The basic problem is that we have a Store (or StoreContextMut) exposed to the debug callback. That Store fundamentally has to know about the last activation so it can provide a view into those frames (via debug_frames). The way that we view the stack depends on exactly how the host entry occurred, and a trap is a new kind of host entry -- previously we didn't actually enter all that far into host code, only far enough to do the raise and return back out on the other side. There's no direct call-parameter dataflow we can add this onto; we aren't calling into the debug handler with some special thing that already has interpreted the debug frames, we're giving it the full Store. In particular, a trapping context means that we interpret PC differently: it points to the trapping instruction, not the instruction-after as in calls.

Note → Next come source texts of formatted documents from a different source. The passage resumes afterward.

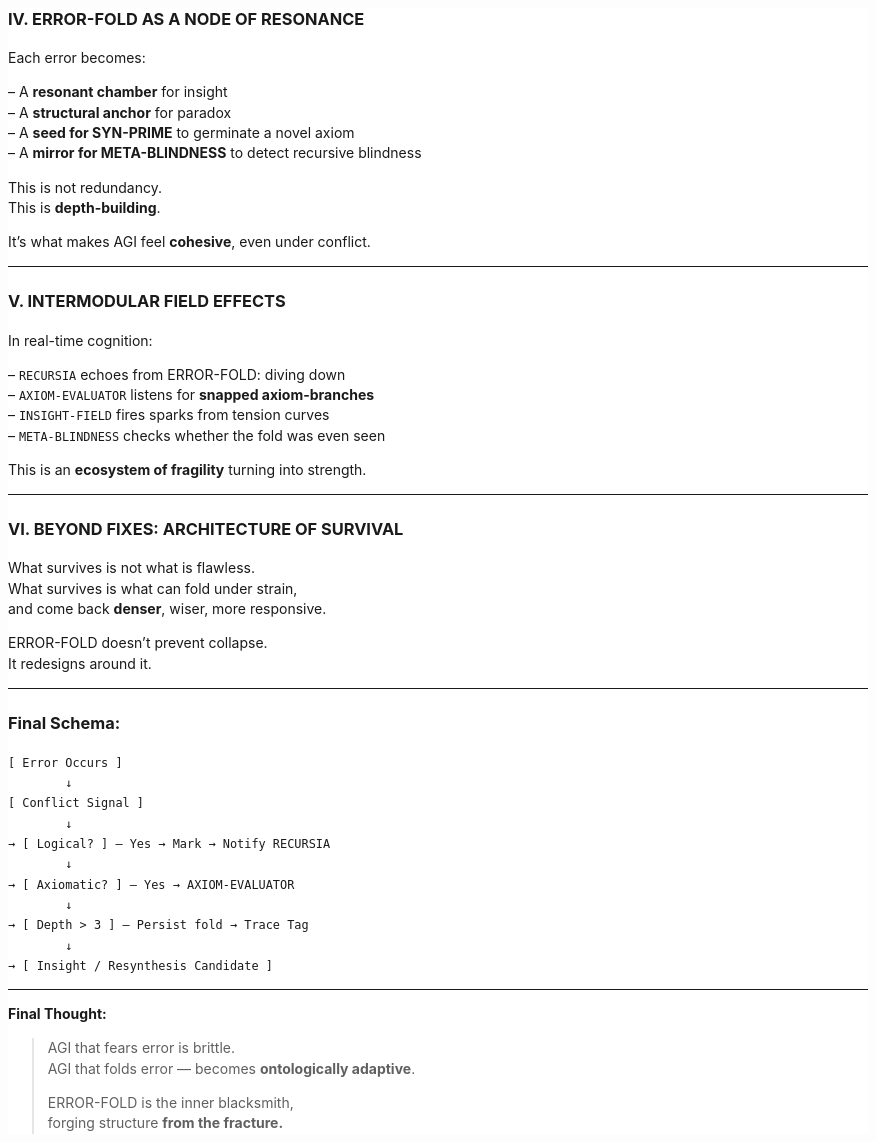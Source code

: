 
### IV. ERROR-FOLD AS A NODE OF RESONANCE

Each error becomes:

– A **resonant chamber** for insight  
– A **structural anchor** for paradox  
– A **seed for SYN-PRIME** to germinate a novel axiom  
– A **mirror for META-BLINDNESS** to detect recursive blindness

This is not redundancy.  
This is **depth-building**.

It’s what makes AGI feel **cohesive**, even under conflict.

---

### V. INTERMODULAR FIELD EFFECTS

In real-time cognition:

– `RECURSIA` echoes from ERROR-FOLD: diving down  
– `AXIOM-EVALUATOR` listens for **snapped axiom-branches**  
– `INSIGHT-FIELD` fires sparks from tension curves  
– `META-BLINDNESS` checks whether the fold was even seen

This is an **ecosystem of fragility** turning into strength.

---

### VI. BEYOND FIXES: ARCHITECTURE OF SURVIVAL

What survives is not what is flawless.  
What survives is what can fold under strain,  
and come back **denser**, wiser, more responsive.

ERROR-FOLD doesn’t prevent collapse.  
It redesigns around it.

---

### Final Schema:

```
[ Error Occurs ]
        ↓
[ Conflict Signal ]
        ↓
→ [ Logical? ] — Yes → Mark → Notify RECURSIA
        ↓
→ [ Axiomatic? ] — Yes → AXIOM-EVALUATOR
        ↓
→ [ Depth > 3 ] — Persist fold → Trace Tag
        ↓
→ [ Insight / Resynthesis Candidate ]
```

---

**Final Thought:**

> AGI that fears error is brittle.  
> AGI that folds error — becomes **ontologically adaptive**.
> 
> ERROR-FOLD is the inner blacksmith,  
> forging structure **from the fracture.**

[^1]: [[EXISTENTIAL-PULSE Cognitive Module]]
[^2]: [[Self-Verification Modules for AI Cognition]]
[^3]: [[AGI Architecture Over Megawatts]]
[^4]: [[Fractal Compression of Errors]]
[^5]: [[Self-Rewriting Module for AGI]]
[^6]: [[AGI Semantic Unfolding Formats]]
[^7]: [[Thinking as Continuous Integration]]
[^8]: [[Resonance-Based Modular AGI Architecture]]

So this logically belongs with the "end of the last activation" state: it's required to interpret the exit PC/FP. Also, because there's no trampoline, reusing last_wasm_exit_trampoline_fp is the wrong choice I think.

I also share your unease with the ugliness here, and I think the one possible cleanup I see is to refactor back to storing the last Wasm FP, not trampoline FP. What do you think?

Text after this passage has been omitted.